_Assignment_
As the answer, give a copy of each line below that includes the word "fine".

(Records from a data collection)
────────────────
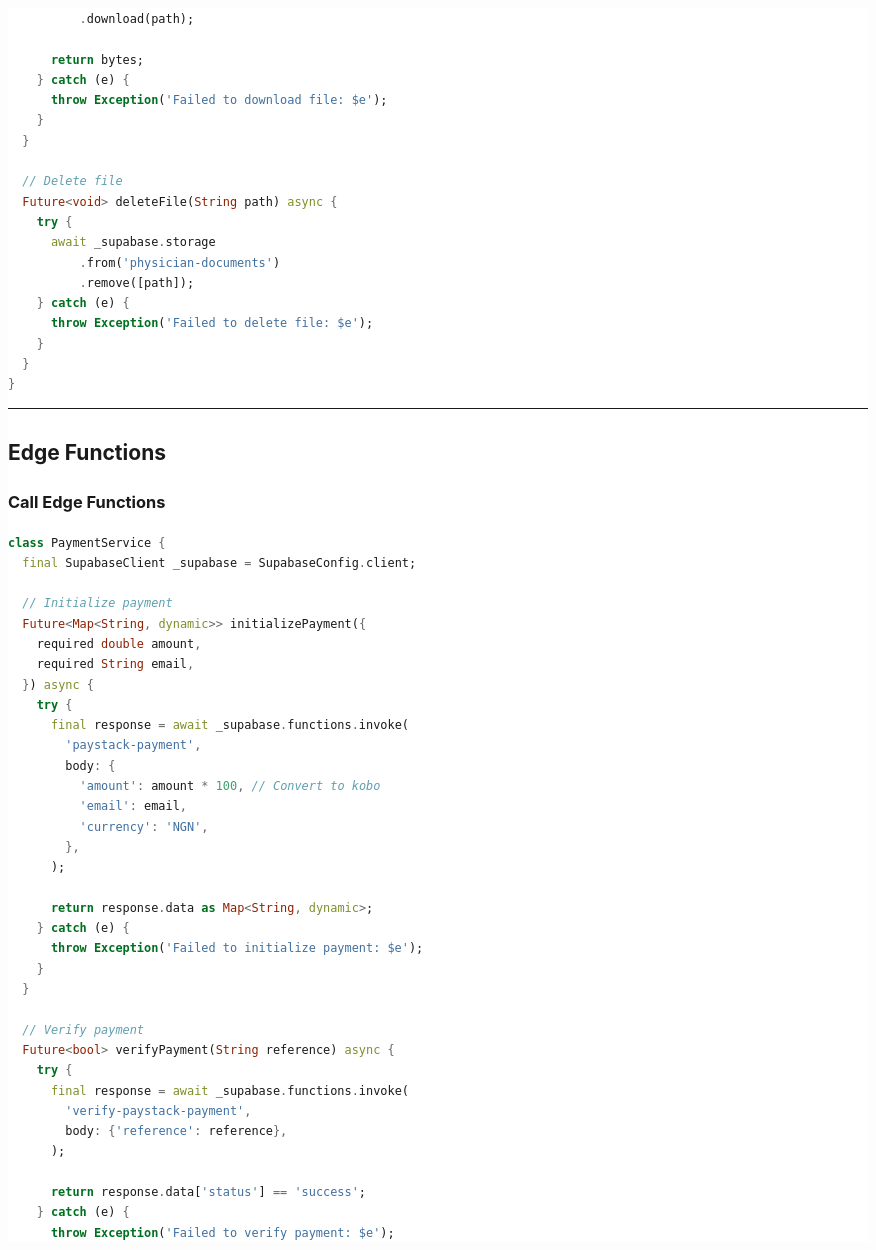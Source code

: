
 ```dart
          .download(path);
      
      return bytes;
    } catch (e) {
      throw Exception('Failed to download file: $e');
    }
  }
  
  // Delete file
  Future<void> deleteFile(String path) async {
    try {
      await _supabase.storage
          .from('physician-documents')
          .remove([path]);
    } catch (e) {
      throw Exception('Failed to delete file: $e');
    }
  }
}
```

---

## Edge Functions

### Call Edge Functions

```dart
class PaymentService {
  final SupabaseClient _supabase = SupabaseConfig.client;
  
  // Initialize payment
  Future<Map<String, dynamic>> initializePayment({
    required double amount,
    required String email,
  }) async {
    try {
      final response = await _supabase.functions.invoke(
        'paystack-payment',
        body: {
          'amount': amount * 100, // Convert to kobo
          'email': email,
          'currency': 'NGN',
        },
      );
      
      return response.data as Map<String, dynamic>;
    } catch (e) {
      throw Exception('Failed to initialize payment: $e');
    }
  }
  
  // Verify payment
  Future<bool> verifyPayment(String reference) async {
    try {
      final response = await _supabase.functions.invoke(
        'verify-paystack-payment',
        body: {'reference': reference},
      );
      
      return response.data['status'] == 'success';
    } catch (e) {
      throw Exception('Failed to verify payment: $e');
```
────────────────
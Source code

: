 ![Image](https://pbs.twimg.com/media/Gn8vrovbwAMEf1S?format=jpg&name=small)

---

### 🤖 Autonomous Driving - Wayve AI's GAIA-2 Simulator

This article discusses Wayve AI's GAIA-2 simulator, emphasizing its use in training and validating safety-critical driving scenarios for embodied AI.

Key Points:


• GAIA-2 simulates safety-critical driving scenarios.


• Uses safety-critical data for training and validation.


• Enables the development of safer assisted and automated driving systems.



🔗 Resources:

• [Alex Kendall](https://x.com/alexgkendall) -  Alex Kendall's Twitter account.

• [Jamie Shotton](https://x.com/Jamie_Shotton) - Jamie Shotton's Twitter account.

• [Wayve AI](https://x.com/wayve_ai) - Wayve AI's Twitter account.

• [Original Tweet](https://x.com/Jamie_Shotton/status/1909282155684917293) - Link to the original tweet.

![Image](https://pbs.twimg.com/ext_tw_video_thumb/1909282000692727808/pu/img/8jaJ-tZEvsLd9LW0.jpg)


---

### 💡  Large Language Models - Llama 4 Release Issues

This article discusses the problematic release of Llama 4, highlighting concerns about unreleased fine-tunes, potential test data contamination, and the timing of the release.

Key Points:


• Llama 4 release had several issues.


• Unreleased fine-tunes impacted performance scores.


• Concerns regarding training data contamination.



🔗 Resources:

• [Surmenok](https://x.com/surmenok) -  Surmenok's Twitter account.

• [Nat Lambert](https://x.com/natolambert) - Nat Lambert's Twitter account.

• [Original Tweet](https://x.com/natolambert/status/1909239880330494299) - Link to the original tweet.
────────────────
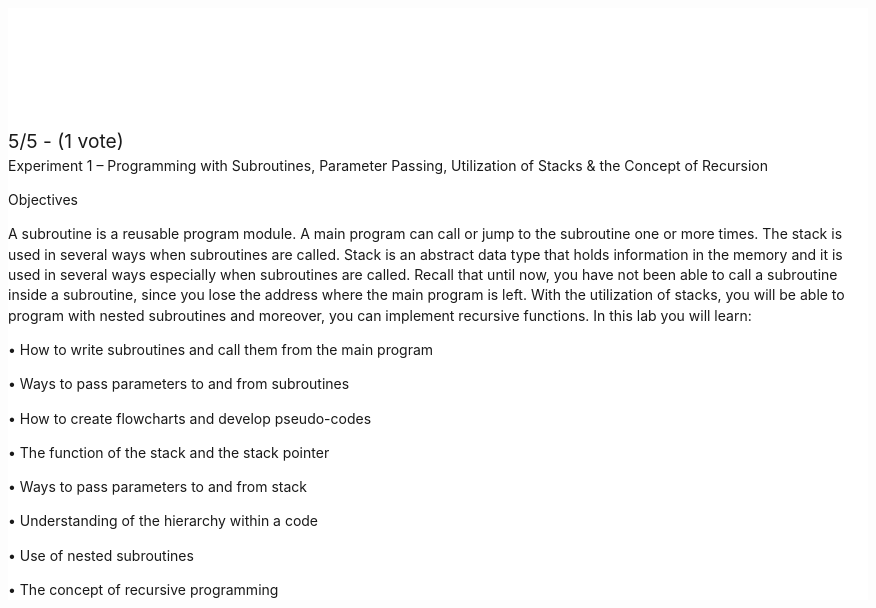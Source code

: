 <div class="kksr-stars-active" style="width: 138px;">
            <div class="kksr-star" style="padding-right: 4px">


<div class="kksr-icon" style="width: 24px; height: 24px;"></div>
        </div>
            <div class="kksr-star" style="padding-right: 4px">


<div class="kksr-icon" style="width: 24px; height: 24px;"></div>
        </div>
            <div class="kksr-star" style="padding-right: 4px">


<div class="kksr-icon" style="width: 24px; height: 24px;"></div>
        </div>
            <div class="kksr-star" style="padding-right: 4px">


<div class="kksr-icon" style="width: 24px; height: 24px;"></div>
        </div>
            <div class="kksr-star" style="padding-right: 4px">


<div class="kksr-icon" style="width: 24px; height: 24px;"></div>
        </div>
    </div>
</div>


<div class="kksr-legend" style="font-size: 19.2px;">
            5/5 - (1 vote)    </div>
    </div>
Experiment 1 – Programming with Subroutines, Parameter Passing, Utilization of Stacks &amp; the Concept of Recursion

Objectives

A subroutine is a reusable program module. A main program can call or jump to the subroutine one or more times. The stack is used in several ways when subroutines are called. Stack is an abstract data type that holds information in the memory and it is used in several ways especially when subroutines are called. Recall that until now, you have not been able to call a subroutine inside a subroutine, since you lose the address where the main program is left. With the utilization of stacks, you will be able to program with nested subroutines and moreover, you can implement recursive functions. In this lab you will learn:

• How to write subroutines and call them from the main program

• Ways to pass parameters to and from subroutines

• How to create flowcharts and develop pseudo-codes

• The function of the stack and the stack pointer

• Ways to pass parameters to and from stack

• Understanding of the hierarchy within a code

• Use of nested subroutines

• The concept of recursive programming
────────────────
_Answer section_
This article discusses the problematic release of Llama 4, highlighting concerns about unreleased fine-tunes, potential test data contamination, and the timing of the release.
• Unreleased fine-tunes impacted performance scores.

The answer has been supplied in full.